One of the key ways to influence the Iranian authorities is to raise the level of awareness and outcry from the international public and their leaders, something the Prayer Vigil handily accomplished, as on the day of the Prayer Vigil, with the volume of cars stopping at the stoplights and/or passing by, it is estimated that the demonstration could have been seen by approximately 6000 vehicles in the one-hour period. There was one very large sign and 6 or 7 smaller signs, a dozen or so American flags, large and small, and yellow armbands to remember prisoners, which were visible to passersby. Many enthusiastic passersby in cars honked to show their support and some waved or cheered. A cluster of participants on Torrance Boulevard did a 2-minute chant when cars were within earshot and stopped at the light, chanting “Free Pastor Saeed.”
Besides alerting the public to Pastor Saeed’s unjust imprisonment, the group also prayed in pairs, in groups, or individually, focusing prayer on Pastor Saeed but also praying for other desperate nations of the Middle East and North Africa that have been rocked by violence against Christians in recent months, including Iraq, Egypt, Syria, Pakistan, and Nigeria. Unfortunately, the mainstream media has largely ignored these events, as was pointed out by Senator Rand Paul on October 11, 2013 in Washington, D.C., in his address to the Values Voter Summit. This makes it even more imperative for non-traditional media and average citizens to get Pastor Saeed’s message out.
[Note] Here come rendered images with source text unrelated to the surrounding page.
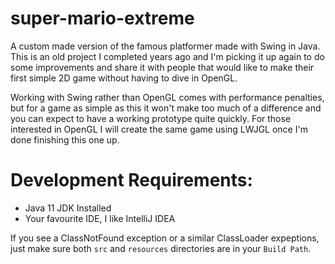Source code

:# super-mario-extreme

A custom made version of the famous platformer made with Swing in Java. 
This is an old project I completed years ago and I'm picking it up again to do some improvements and share it with people that would like to make their first simple 2D game without having to dive in OpenGL.

Working with Swing rather than OpenGL comes with performance penalties, but for a game as simple as this it won't make too much of a difference and you can expect to have a working prototype quite quickly. 
For those interested in OpenGL I will create the same game using LWJGL once I'm done finishing this one up.

# Development Requirements:
- Java 11 JDK Installed 
- Your favourite IDE, I like IntelliJ IDEA

If you see a ClassNotFound exception or a similar ClassLoader expeptions, just make sure both `src` and `resources` directories are in your `Build Path`.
The Prayer Vigil in Torrance brought unity, enthusiasm, bolstered faith, and new connections among participants, and prayer cover for Pastor Saeed and his family and the Persecuted Church in general, and will likely result in increased awareness of Pastor Saeed, not only in the Christian community locally but also in the general public, through the Prayer Vigil itself as well as through the publicity both before and after the event.
Sponsored worldwide by the American Center for Law and Justice and the beheardproject.com project and held in some 70 cities across the US including Washington, D.C. on September 26, the Prayer Vigil in Torrance was organized by the Faith Council of the Beach Cities Republicans.